“Don’t be alarmed,” he said. “You are looking for Jesus the Nazarene, who was crucified. He has risen! He is not here. See the place where they laid him. But go, tell his disciples and Peter, ‘He is going ahead of you into Galilee. There you will see him, just as he told you.’” Trembling and bewildered, the women went out and fled from the tomb. They said nothing to anyone, because they were afraid. When Jesus rose early on the first day of the week, he appeared first to Mary Magdalene, out of whom he had driven seven demons. She went and told those who had been with him and who were mourning and weeping. When they heard that Jesus was alive and that she had seen him, they did not believe it. Afterward Jesus appeared in a different form to two of them while they were walking in the country. These returned and reported it to the rest; but they did not believe them either. Later Jesus appeared to the Eleven as they were eating; he rebuked them for their lack of faith and their stubborn refusal to believe those who had seen him after he had risen. He said to them, “Go into all the world and preach the gospel to all creation. Whoever believes and is baptized will be saved, but whoever does not believe will be condemned. Mark 16, verses 6-16.
I hope you don’t mind my skipping ahead a few verses. You see, my mother died last week, a week ago today, and I want to relate that it’s ok. It all happened so quickly; Wednesday night she was admitted to the hospital and by Friday morning she was gone. To be frank, I’m still in shock from it; the real depth, both good and bad, is something I haven’t really plumbed yet. Perhaps in time that will happen, and I have no doubt it’ll be tough. One of my pastor friends related, at mom’s bedside while she was dying, that it’s ok to be angry, sad, frustrated with death because we weren’t made for death.
That’s why I’m writing today. That’s why I say that it’s all ok. We weren’t made for death. My mom wasn’t made for death. Neither were you, nor yours, nor any of us. God intended for us to live, to live in perfect harmony with Him. Yet our ancestors frustrated His intentions with sin, separating the world from God’s harmony. That’s why we die. That’s why we grieve over death. That’s why it hurts so much to lose a loved one. This wasn’t what we were made for.
Her body in the casket didn’t look anything like her. At first, that threw me off. I mean, it’s a shock to see your loved one in a casket anyway. But this didn’t look like her at all. Her face didn’t look very life-like, and it really didn’t even look like I remember her (unless you wanted to think she was laughing or crying).
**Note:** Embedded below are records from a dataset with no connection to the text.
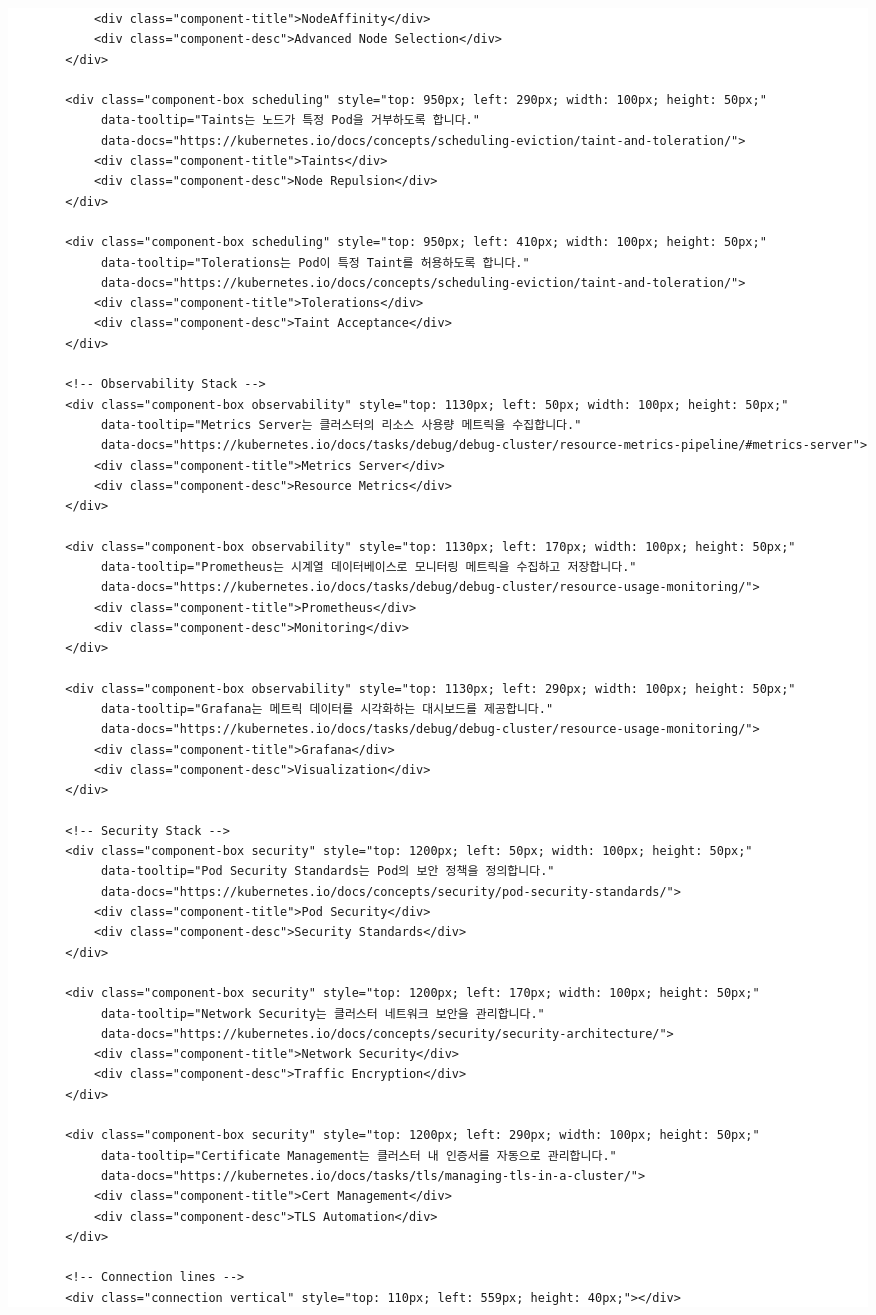                 <div class="component-title">NodeAffinity</div>
                <div class="component-desc">Advanced Node Selection</div>
            </div>

            <div class="component-box scheduling" style="top: 950px; left: 290px; width: 100px; height: 50px;"
                 data-tooltip="Taints는 노드가 특정 Pod을 거부하도록 합니다."
                 data-docs="https://kubernetes.io/docs/concepts/scheduling-eviction/taint-and-toleration/">
                <div class="component-title">Taints</div>
                <div class="component-desc">Node Repulsion</div>
            </div>

            <div class="component-box scheduling" style="top: 950px; left: 410px; width: 100px; height: 50px;"
                 data-tooltip="Tolerations는 Pod이 특정 Taint를 허용하도록 합니다."
                 data-docs="https://kubernetes.io/docs/concepts/scheduling-eviction/taint-and-toleration/">
                <div class="component-title">Tolerations</div>
                <div class="component-desc">Taint Acceptance</div>
            </div>

            <!-- Observability Stack -->
            <div class="component-box observability" style="top: 1130px; left: 50px; width: 100px; height: 50px;"
                 data-tooltip="Metrics Server는 클러스터의 리소스 사용량 메트릭을 수집합니다."
                 data-docs="https://kubernetes.io/docs/tasks/debug/debug-cluster/resource-metrics-pipeline/#metrics-server">
                <div class="component-title">Metrics Server</div>
                <div class="component-desc">Resource Metrics</div>
            </div>

            <div class="component-box observability" style="top: 1130px; left: 170px; width: 100px; height: 50px;"
                 data-tooltip="Prometheus는 시계열 데이터베이스로 모니터링 메트릭을 수집하고 저장합니다."
                 data-docs="https://kubernetes.io/docs/tasks/debug/debug-cluster/resource-usage-monitoring/">
                <div class="component-title">Prometheus</div>
                <div class="component-desc">Monitoring</div>
            </div>

            <div class="component-box observability" style="top: 1130px; left: 290px; width: 100px; height: 50px;"
                 data-tooltip="Grafana는 메트릭 데이터를 시각화하는 대시보드를 제공합니다."
                 data-docs="https://kubernetes.io/docs/tasks/debug/debug-cluster/resource-usage-monitoring/">
                <div class="component-title">Grafana</div>
                <div class="component-desc">Visualization</div>
            </div>

            <!-- Security Stack -->
            <div class="component-box security" style="top: 1200px; left: 50px; width: 100px; height: 50px;"
                 data-tooltip="Pod Security Standards는 Pod의 보안 정책을 정의합니다."
                 data-docs="https://kubernetes.io/docs/concepts/security/pod-security-standards/">
                <div class="component-title">Pod Security</div>
                <div class="component-desc">Security Standards</div>
            </div>

            <div class="component-box security" style="top: 1200px; left: 170px; width: 100px; height: 50px;"
                 data-tooltip="Network Security는 클러스터 네트워크 보안을 관리합니다."
                 data-docs="https://kubernetes.io/docs/concepts/security/security-architecture/">
                <div class="component-title">Network Security</div>
                <div class="component-desc">Traffic Encryption</div>
            </div>

            <div class="component-box security" style="top: 1200px; left: 290px; width: 100px; height: 50px;"
                 data-tooltip="Certificate Management는 클러스터 내 인증서를 자동으로 관리합니다."
                 data-docs="https://kubernetes.io/docs/tasks/tls/managing-tls-in-a-cluster/">
                <div class="component-title">Cert Management</div>
                <div class="component-desc">TLS Automation</div>
            </div>

            <!-- Connection lines -->
            <div class="connection vertical" style="top: 110px; left: 559px; height: 40px;"></div> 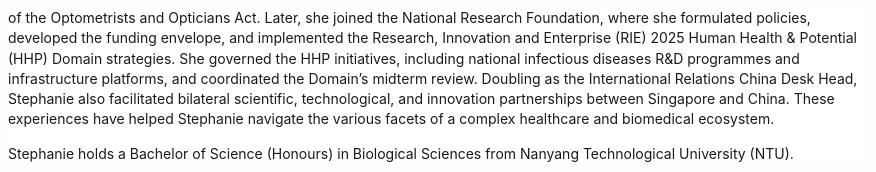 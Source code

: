 of the Optometrists and Opticians Act. Later, she joined the National Research
Foundation, where she formulated policies, developed the funding envelope,
and implemented the Research, Innovation and Enterprise (RIE) 2025 Human
Health &amp; Potential (HHP) Domain strategies. She governed the HHP initiatives,
including national infectious diseases R&amp;D programmes and infrastructure
platforms, and coordinated the Domain’s midterm review. Doubling as the
International Relations China Desk Head, Stephanie also facilitated bilateral
scientific, technological, and innovation partnerships between Singapore
and China. These experiences have helped Stephanie navigate the various
facets of a complex healthcare and biomedical ecosystem.</p>
<p>Stephanie holds a Bachelor of Science (Honours) in Biological Sciences
from Nanyang Technological University (NTU).</p>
Initially it was disconcerting that my last look at my mom’s physical form would look disfigured, and I thought about that while we were driving the long drive home from her funeral.
Then it hit me: of course it didn’t look like her. She isn’t in the casket; she isn’t there. We buried her body in that metal box in the cold Oklahoma ground and she isn’t there. She isn’t there because of the verses listed above, because her Savior and mine rose from His own death and lives today. He rose and proved Himself to His friends and His people. He rose and frustrated death because death would not frustrate Him any longer. Jesus died and came back exactly as He said He would. In doing so, He promised that, when we believe in Him, when we turn our lives over to Him, we, too, will rise from death and live forever with Him.
That’s why my mom’s body didn’t look like her because it wasn’t her. She moved on. That’s why it’s ok.
Death doesn’t make sense, not even in a biological sense. Even if you think all this faith business is hogwash, death is illogical. A few days after Mom’s death, a friend of mine also passed away. Jason Manthe was only in his 30s (where Mom died at 85) and he died of Alzheimer’s Disease. That terrible disease took him quickly, similar to how heart disease quickly took my mother. I’ve been trying to glean some sense from his passing and I simply can’t see any worldly good in losing such a fine man. It doesn’t make sense to me, and I can’t even begin to imagine how his wife and young kids must feel.
That is, until I realize that we were born to live, not to die, even as our carbon bodies die a little bit every day in a world that does the same. Jesus created us to live in love, in peace, with Him forever. He lived, died, and lives again to ensure that becomes possible for any of us. When you put death in the perspective of how Jesus conquered it, then instead of “Jesus wept” (John 11, verse 35) you are righteously, joyfully bound to conclude that Mark 16 is the only way to view death. Death is moot. It’s something that happens as the passage to new life instead of the defining moment in a hopeless world. Death couldn’t hold on to Jesus Christ and, because of that, and because my mother Grace and my friend Jason believed in Him, then death didn’t hold on to them either. Wherever heaven is, they are more alive now than ever when I knew them.
And because of that, the journey continues.
Lord, thank You for Your comforting resurrection in the face of sin and death. Thank You for saving my mother and friend and all who trust You with our lives. I praise you for lives well lived, and well-died, and ask for Your comfort and love in the days ahead.